Hi, I've also attached screenshot of the problem. I need help in solving this problem. I don't understand how to get from the equation 36y^2-x^2=1 to the format of ((y^2)/(a^2))-((x^2)/(b^2))=1, to determine what the vertices are.

Thanks in advance ~

Re: 36y^2-x^2=1 Finding the vertices and asymptotes to graph the hyperbola

You can write it in the form $\displaystyle \frac{y^2}{\left(\frac{1}{6}\right)^2}- \frac{x^2}{1^2}= 1$. That's a hyperbola with center at the origin so its vertices are when one or the other variable is equal to 0. What do you get if y= 0? What do you get if x= 0?

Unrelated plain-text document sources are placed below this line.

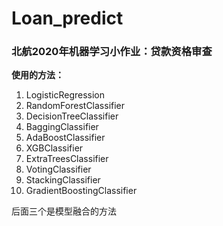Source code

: # Loan_predict
### 北航2020年机器学习小作业：贷款资格审查

**使用的方法：**
1. LogisticRegression
2. RandomForestClassifier
3. DecisionTreeClassifier
4. BaggingClassifier
5. AdaBoostClassifier
6. XGBClassifier
7. ExtraTreesClassifier
8. VotingClassifier
9. StackingClassifier
10. GradientBoostingClassifier  


后面三个是模型融合的方法
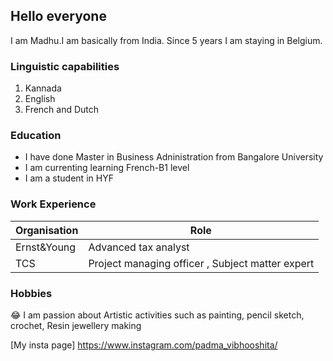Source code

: ## Hello everyone
  
  I am Madhu.I am basically from India. Since 5 years I am staying in Belgium. 

### Linguistic capabilities

1. Kannada
2. English
3. French and Dutch 

### Education

- I have done Master in Business Adninistration from Bangalore University
- I am currenting learning French-B1 level
- I am a student in HYF

### Work Experience 

| Organisation |  Role                                           |
| -------------| ------------------------------------------------|
| Ernst&Young  | Advanced tax analyst                            |
| TCS          | Project managing officer , Subject matter expert|

### Hobbies

:joy: I am passion about Artistic activities such as painting, pencil sketch, crochet, Resin jewellery making

[My insta page] https://www.instagram.com/padma_vibhooshita/
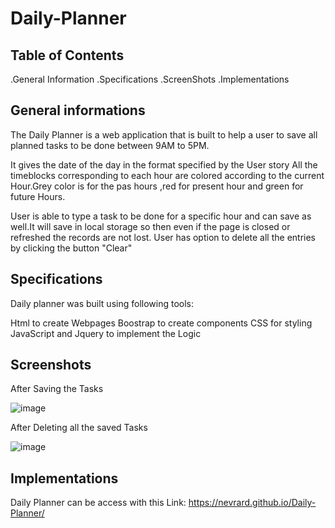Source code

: # Daily-Planner

## Table of Contents
.General Information
.Specifications
.ScreenShots
.Implementations

## General informations

The Daily Planner is a web application that is built to help a user to save all planned tasks to be done between 9AM to 5PM.

It gives the date of the day in the format specified by the User story
All the timeblocks corresponding to each hour are colored according to the current Hour.Grey color is for the pas hours ,red for present hour and green for future Hours.

User is able to type a task to be done for a specific hour and can save as well.It will save in local storage so then even if the page is closed or refreshed the records are not lost.
User has option to delete all the entries by clicking the button "Clear"

## Specifications

Daily planner was built using following tools:

Html to create Webpages
Boostrap to create components
CSS for styling
JavaScript and Jquery to implement the Logic

## Screenshots
After Saving the Tasks

![image](https://user-images.githubusercontent.com/77184762/112585713-bbe51a80-8dd0-11eb-8776-cc37baaa4cb2.png)

After Deleting all the saved Tasks

![image](https://user-images.githubusercontent.com/77184762/112585625-90623000-8dd0-11eb-8e6b-b9cf4a849a25.png)


## Implementations

Daily Planner  can be access with this Link:
https://nevrard.github.io/Daily-Planner/




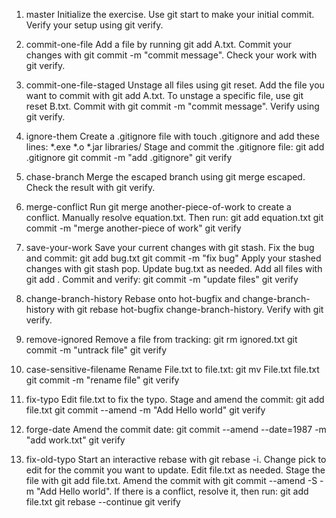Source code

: 1. master
Initialize the exercise.
Use git start to make your initial commit.
Verify your setup using git verify.

2. commit-one-file
Add a file by running git add A.txt.
Commit your changes with git commit -m "commit message".
Check your work with git verify.

3. commit-one-file-staged
Unstage all files using git reset.
Add the file you want to commit with git add A.txt.
To unstage a specific file, use git reset B.txt.
Commit with git commit -m "commit message".
Verify using git verify.

4. ignore-them
Create a .gitignore file with touch .gitignore and add these lines:
*.exe
*.o
*.jar
libraries/
Stage and commit the .gitignore file:
git add .gitignore
git commit -m "add .gitignore"
git verify

5. chase-branch
Merge the escaped branch using git merge escaped.
Check the result with git verify.

6. merge-conflict
Run git merge another-piece-of-work to create a conflict.
Manually resolve equation.txt.
Then run:
git add equation.txt
git commit -m "merge another-piece of work"
git verify

7. save-your-work
Save your current changes with git stash.
Fix the bug and commit:
git add bug.txt
git commit -m "fix bug"
Apply your stashed changes with git stash pop.
Update bug.txt as needed.
Add all files with git add .
Commit and verify:
git commit -m "update files"
git verify

8. change-branch-history
Rebase onto hot-bugfix and change-branch-history with git rebase hot-bugfix change-branch-history.
Verify with git verify.

9. remove-ignored
Remove a file from tracking:
git rm ignored.txt
git commit -m "untrack file"
git verify

10. case-sensitive-filename
Rename File.txt to file.txt:
git mv File.txt file.txt
git commit -m "rename file"
git verify

11. fix-typo
Edit file.txt to fix the typo.
Stage and amend the commit:
git add file.txt
git commit --amend -m "Add Hello world"
git verify

12. forge-date
Amend the commit date:
git commit --amend --date=1987 -m "add work.txt"
git verify

13. fix-old-typo
Start an interactive rebase with git rebase -i.
Change pick to edit for the commit you want to update.
Edit file.txt as needed.
Stage the file with git add file.txt.
Amend the commit with git commit --amend -S -m "Add Hello world".
If there is a conflict, resolve it, then run:
git add file.txt
git rebase --continue
git verify

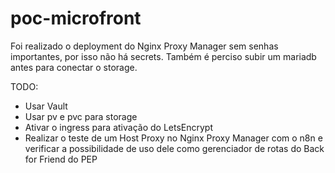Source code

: # poc-microfront
Foi realizado o deployment do Nginx Proxy Manager sem senhas importantes, por isso não há secrets. Também é perciso subir um mariadb antes para conectar o storage.

TODO: 
* Usar Vault
* Usar pv e pvc para storage
* Ativar o ingress para ativação do LetsEncrypt
* Realizar o teste de um Host Proxy no Nginx Proxy Manager com o n8n e verificar a possibilidade de uso dele como gerenciador de rotas do Back for Friend do PEP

An easy way to find the asymptotes is to argue that, for x very large, "1" will be small compared to either of the other terms and can be ignored. That is, for x large the graph will be approximately the same as $\displaystyle 36y^2- x^2= (6y- x)(6y+ x)= 0$. That will be true as long as either 6y- x= 0 or 6y+ x= 0 which give straight lines.

Re: 36y^2-x^2=1 Finding the vertices and asymptotes to graph the hyperbola

Okay, I think I'm tracking ~

y=+-(1/6)x

Vertices (0, 1/6) & (0, -1/6)

Foci (0, sqrt 37/36) & (0, -sqrt 37/36)

Re: 36y^2-x^2=1 Finding the vertices and asymptotes to graph the hyperbola

Quote:

Originally Posted by

**Ashz** Okay, I think I'm tracking ~

y=+-(1/6)x

Vertices (0, 1/6) & (0, -1/6)

Foci (0, sqrt 37/36) & (0, -sqrt 37/36)

Be sure to use parentheses! Many people would interpret "sqrt 37/36" to mean sqrt(37)/36 while you mean sqrt(37/36). Of course, that is the same as sqrt(37)/6.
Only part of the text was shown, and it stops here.